Object Relations Theory is a psychodynamic psychotherapy theory developed by British psychoanalyst Melanie Klein in the early 20th century. It focuses on the individual’s relationships with the external world and the internalization of those relationships. The theory views the individual as being composed of parts that are in constant relationship and interaction with each other and with the external environment. Object Relations Theory has been used to explain a wide range of psychological problems and clinical disorders, such as borderline personality disorder, anxiety, depression, and post-traumatic stress disorder.

Object Relations Theory is based on the idea that human mental life is organized around relationships. These relationships can be both internal, with the individual’s own self, and external, with other people. The theory states that when an individual has a healthy relationship with the external world, they will be better able to manage their internal relationships. The internal relationships are composed of parts or objects that make up the individual’s personality, such as the ego, the superego, and the id. Object Relations Theory states that when these objects are in balance and in harmony with each other, the individual will experience psychological wellbeing.

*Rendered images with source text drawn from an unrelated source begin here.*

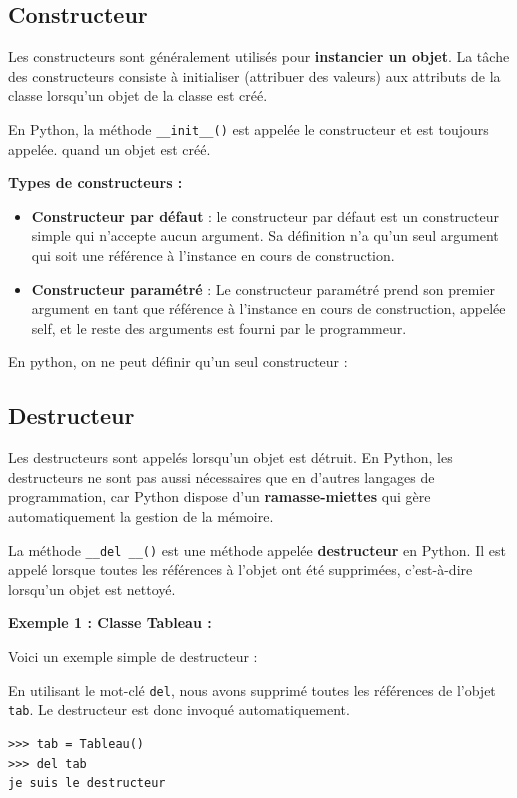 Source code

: \documentclass[a4paper,11pt]{article}
\theoremstyle{mytheor}
\begin{document}
\subsection{Constructeur}

Les constructeurs sont généralement utilisés pour \textbf{instancier un objet}. La tâche des constructeurs consiste à initialiser (attribuer des valeurs) aux attributs de la classe lorsqu'un objet de la classe est créé.

En Python, la méthode \Verb!__init__()! est appelée le constructeur et est toujours appelée. quand un objet est créé.

\textbf{Types de constructeurs :}

\begin{itemize}
	\item \textbf{Constructeur par défaut} : le constructeur par défaut est un constructeur simple qui n’accepte aucun argument. Sa définition n’a qu’un seul argument qui soit une référence à l’instance en cours de construction.
	
	\item \textbf{Constructeur paramétré} : Le constructeur paramétré prend son premier argument en tant que référence à l'instance en cours de construction, appelée self, et le reste des arguments est fourni par le programmeur.
\end{itemize}

\noindent
En python, on ne peut définir qu'un seul constructeur :


\noindent

\subsection{Destructeur}
Les destructeurs sont appelés lorsqu'un objet est détruit. En Python, les destructeurs ne sont pas aussi nécessaires que en d'autres langages de programmation, car Python dispose d'un \textbf{ramasse-miettes} qui gère automatiquement la gestion de la mémoire.

La méthode \Verb!__del __()! est une méthode appelée \textbf{destructeur} en Python. Il est appelé lorsque toutes les références à l’objet ont été supprimées, c’est-à-dire lorsqu’un objet est nettoyé.

\textbf{Exemple 1 : Classe Tableau :}

Voici un exemple simple de destructeur :

\noindent
En utilisant le mot-clé \texttt{del}, nous avons supprimé toutes les références de l’objet \texttt{tab}. Le destructeur est donc invoqué automatiquement.
\begin{Verbatim}[frame=leftline, framerule=1.5mm, rulecolor=\color{blue}]
>>> tab = Tableau()
>>> del tab
je suis le destructeur
\end{Verbatim}
\noindent
\end{document}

Object Relations Theory states that when a person experiences psychological distress, it is often due to a disruption in the balance of the internal objects. This disruption can be caused by a traumatic experience, such as abuse or neglect, or by interactions with the external world that are not supportive or nurturing. Object Relations Theory suggests that when the individual is able to restore balance to their internal objects, they will experience psychological healing.

Object Relations Theory is often used in psychodynamic psychotherapy to help individuals process their internal conflicts and restore balance to their inner world. The therapist will help the individual to explore their relationships with their internal objects, identify areas of conflict, and work to resolve them. The therapist will also help the individual to recognize and understand the external relationships that may have contributed to the disruption of the internal objects.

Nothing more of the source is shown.